***** Material for this task

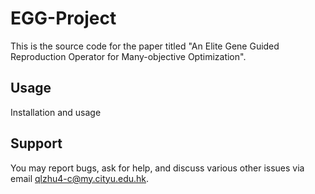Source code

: EGG-Project
===================

This is the source code for the paper titled "An Elite Gene Guided Reproduction Operator for Many-objective Optimization".

Usage
-------------------

Installation and usage

Support
-------
You may report bugs, ask for help, and discuss various other issues via email qlzhu4-c@my.cityu.edu.hk.
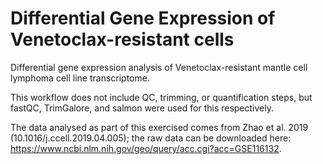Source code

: # Differential Gene Expression of Venetoclax-resistant cells

Differential gene expression analysis of Venetoclax-resistant mantle cell lymphoma cell line transcriptome.

This workflow does not include QC, trimming, or quantification steps, but fastQC, TrimGalore, and salmon were used for this respectively. 

The data analysed as part of this exercised comes from Zhao et al. 2019 (10.1016/j.ccell.2019.04.005); the raw data can be downloaded here: https://www.ncbi.nlm.nih.gov/geo/query/acc.cgi?acc=GSE116132.


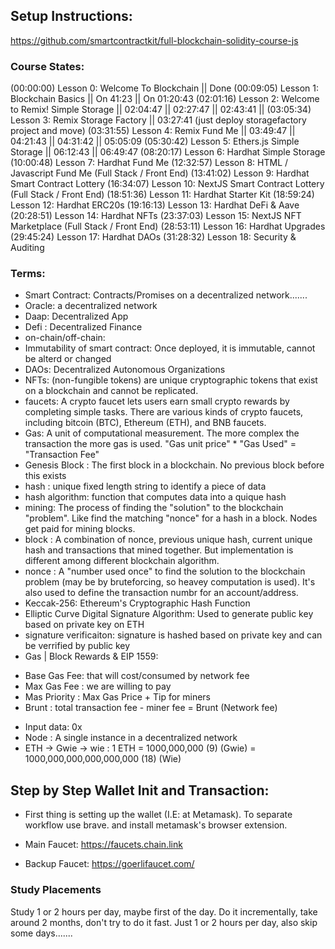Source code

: ## Setup Instructions:
https://github.com/smartcontractkit/full-blockchain-solidity-course-js

### Course States:

(00:00:00) Lesson 0: Welcome To Blockchain || Done
(00:09:05) Lesson 1: Blockchain Basics || On 41:23 || On 01:20:43
(02:01:16) Lesson 2: Welcome to Remix! Simple Storage || 02:04:47 || 02:27:47 || 02:43:41 ||
(03:05:34) Lesson 3: Remix Storage Factory || 03:27:41 (just deploy storagefactory project and move)
(03:31:55) Lesson 4: Remix Fund Me || 03:49:47 || 04:21:43 || 04:31:42 || 05:05:09
(05:30:42) Lesson 5: Ethers.js Simple Storage || 06:12:43 || 06:49:47
(08:20:17) Lesson 6: Hardhat Simple Storage
(10:00:48) Lesson 7: Hardhat Fund Me
(12:32:57) Lesson 8: HTML / Javascript Fund Me (Full Stack / Front End)
(13:41:02) Lesson 9: Hardhat Smart Contract Lottery
(16:34:07) Lesson 10: NextJS Smart Contract Lottery (Full Stack / Front End)
(18:51:36) Lesson 11: Hardhat Starter Kit
(18:59:24) Lesson 12: Hardhat ERC20s
(19:16:13) Lesson 13: Hardhat DeFi & Aave
(20:28:51) Lesson 14: Hardhat NFTs 
(23:37:03) Lesson 15: NextJS NFT Marketplace (Full Stack / Front End)
(28:53:11) Lesson 16: Hardhat Upgrades
(29:45:24) Lesson 17: Hardhat DAOs
(31:28:32) Lesson 18: Security & Auditing 

### Terms:
* Smart Contract: Contracts/Promises on a decentralized network.......
* Oracle: a decentralized network
* Daap: Decentralized App
* Defi : Decentralized Finance
* on-chain/off-chain:
* Immutability of smart contract: Once deployed, it is immutable, cannot be alterd or changed
* DAOs: Decentralized Autonomous Organizations
* NFTs: (non-fungible tokens) are unique cryptographic tokens that exist on a blockchain and cannot be replicated.
* faucets: A crypto faucet lets users earn small crypto rewards by completing simple tasks. There are various kinds of crypto faucets, including bitcoin (BTC), Ethereum (ETH), and BNB faucets.
* Gas: A unit of computational measurement. The more complex the transaction the more gas is used. "Gas unit price" * "Gas Used" = "Transaction Fee"
* Genesis Block : The first block in a blockchain. No previous block before this exists
* hash : unique fixed length string to identify a piece of data
* hash algorithm: function that computes data into a quique hash
* mining: The process of finding the "solution" to the blockchain "problem". Like find the matching "nonce" for a hash in a block. Nodes get paid for mining blocks.
* block : A combination of nonce, previous unique hash, current unique hash and transactions that mined together. But implementation is different among different blockchain algorithm.
* nonce : A "number used once" to find the solution to the blockchain problem (may be by bruteforcing, so heavey computation is used). It's also used to define the transaction numbr for an account/address.
* Keccak-256: Ethereum's Cryptographic Hash Function
* Elliptic Curve Digital Signature Algorithm: Used to generate public key based on private key on ETH
* signature verificaiton: signature is hashed based on private key and can be verrified by public key
* Gas | Block Rewards & EIP 1559:
 - Base Gas Fee: that will cost/consumed by network fee
 - Max Gas Fee : we are willing to pay
 - Mas Priority : Max Gas Price + Tip for miners
 - Brunt : total transaction fee - miner fee = Brunt (Network fee)

* Input data: 0x
* Node : A single instance in a decentralized network
* ETH -> Gwie -> wie : 1 ETH = 1000,000,000 (9) (Gwie) = 1000,000,000,000,000,000 (18) (Wie)
## Step by Step Wallet Init and Transaction:
* First thing is setting up the wallet (I.E: at Metamask). To separate workflow use brave. and install metamask's browser extension. 

* Main Faucet: https://faucets.chain.link

* Backup Faucet: https://goerlifaucet.com/

### Study Placements
Study 1 or 2 hours per day, maybe first of the day. Do it incrementally, take around 2 months, don't try to do it fast. Just 1 or 2 hours per day, also skip some days.......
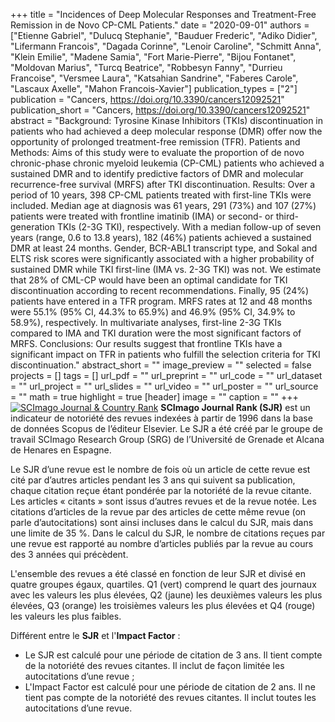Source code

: +++
title = "Incidences of Deep Molecular Responses and Treatment-Free Remission in de Novo CP-CML Patients."
date = "2020-09-01"
authors = ["Etienne Gabriel", "Dulucq Stephanie", "Bauduer Frederic", "Adiko Didier", "Lifermann Francois", "Dagada Corinne", "Lenoir Caroline", "Schmitt Anna", "Klein Emilie", "Madene Samia", "Fort Marie-Pierre", "Bijou Fontanet", "Moldovan Marius", "Turcq Beatrice", "Robbesyn Fanny", "Durrieu Francoise", "Versmee Laura", "Katsahian Sandrine", "Faberes Carole", "Lascaux Axelle", "Mahon Francois-Xavier"]
publication_types = ["2"]
publication = "Cancers, https://doi.org/10.3390/cancers12092521"
publication_short = "Cancers, https://doi.org/10.3390/cancers12092521"
abstract = "Background: Tyrosine Kinase Inhibitors (TKIs) discontinuation in patients who had achieved a deep molecular response (DMR) offer now the opportunity of prolonged treatment-free remission (TFR). Patients and Methods: Aims of this study were to evaluate the proportion of de novo chronic-phase chronic myeloid leukemia (CP-CML) patients who achieved a sustained DMR and to identify predictive factors of DMR and molecular recurrence-free survival (MRFS) after TKI discontinuation. Results: Over a period of 10 years, 398 CP-CML patients treated with first-line TKIs were included. Median age at diagnosis was 61 years, 291 (73%) and 107 (27%) patients were treated with frontline imatinib (IMA) or second- or third-generation TKIs (2-3G TKI), respectively. With a median follow-up of seven years (range, 0.6 to 13.8 years), 182 (46%) patients achieved a sustained DMR at least 24 months. Gender, BCR-ABL1 transcript type, and Sokal and ELTS risk scores were significantly associated with a higher probability of sustained DMR while TKI first-line (IMA vs. 2-3G TKI) was not. We estimate that 28% of CML-CP would have been an optimal candidate for TKI discontinuation according to recent recommendations. Finally, 95 (24%) patients have entered in a TFR program. MRFS rates at 12 and 48 months were 55.1% (95% CI, 44.3% to 65.9%) and 46.9% (95% CI, 34.9% to 58.9%), respectively. In multivariate analyses, first-line 2-3G TKIs compared to IMA and TKI duration were the most significant factors of MRFS. Conclusions: Our results suggest that frontline TKIs have a significant impact on TFR in patients who fulfill the selection criteria for TKI discontinuation."
abstract_short = ""
image_preview = ""
selected = false
projects = []
tags = []
url_pdf = ""
url_preprint = ""
url_code = ""
url_dataset = ""
url_project = ""
url_slides = ""
url_video = ""
url_poster = ""
url_source = ""
math = true
highlight = true
[header]
image = ""
caption = ""
+++
<a href="https://www.scimagojr.com/journalsearch.php?q=19700188419&amp;tip=sid&amp;exact=no" title="SCImago Journal &amp; Country Rank"><img border="0" src="https://www.scimagojr.com/journal_img.php?id=19700188419" alt="SCImago Journal &amp; Country Rank"  /></a>
**SCImago Journal Rank (SJR)** est un indicateur de notoriété des revues indexées à partir de 1996 dans la base de données Scopus de l’éditeur Elsevier. Le SJR a été créé par le groupe de travail SCImago Research Group (SRG) de l’Université de Grenade et Alcana de Henares en Espagne.  
  
Le SJR d’une revue est le nombre de fois où un article de cette revue est cité par d’autres articles pendant les 3 ans qui suivent sa publication, chaque citation reçue étant pondérée par la notoriété de la revue citante. Les articles « citants » sont issus d’autres revues et de la revue notée. Les citations d’articles de la revue par des articles de cette même revue (on parle d’autocitations) sont ainsi incluses dans le calcul du SJR, mais dans une limite de 35 %. Dans le calcul du SJR, le nombre de citations reçues par une revue est rapporté au nombre d’articles publiés par la revue au cours des 3 années qui précèdent.  
  
L'ensemble des revues a été classé en fonction de leur SJR et divisé en quatre groupes égaux, quartiles. Q1 (vert) comprend le quart des journaux avec les valeurs les plus élevées, Q2 (jaune) les deuxièmes valeurs les plus élevées, Q3 (orange) les troisièmes valeurs les plus élevées et Q4 (rouge) les valeurs les plus faibles.  
  
Différent entre le **SJR** et l'**Impact Factor** :  
- Le SJR est calculé pour une période de citation de 3 ans. Il tient compte de la notoriété des revues citantes. Il inclut de façon limitée les autocitations d’une revue ;  
- L'Impact Factor est calculé pour une période de citation de 2 ans. Il ne tient pas compte de la notoriété des revues citantes. Il inclut toutes les autocitations d’une revue.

**********

» Task to complete
From the records above, work out how many lines contain the string "Venetoclax". Give only the number.

» Exercise response
2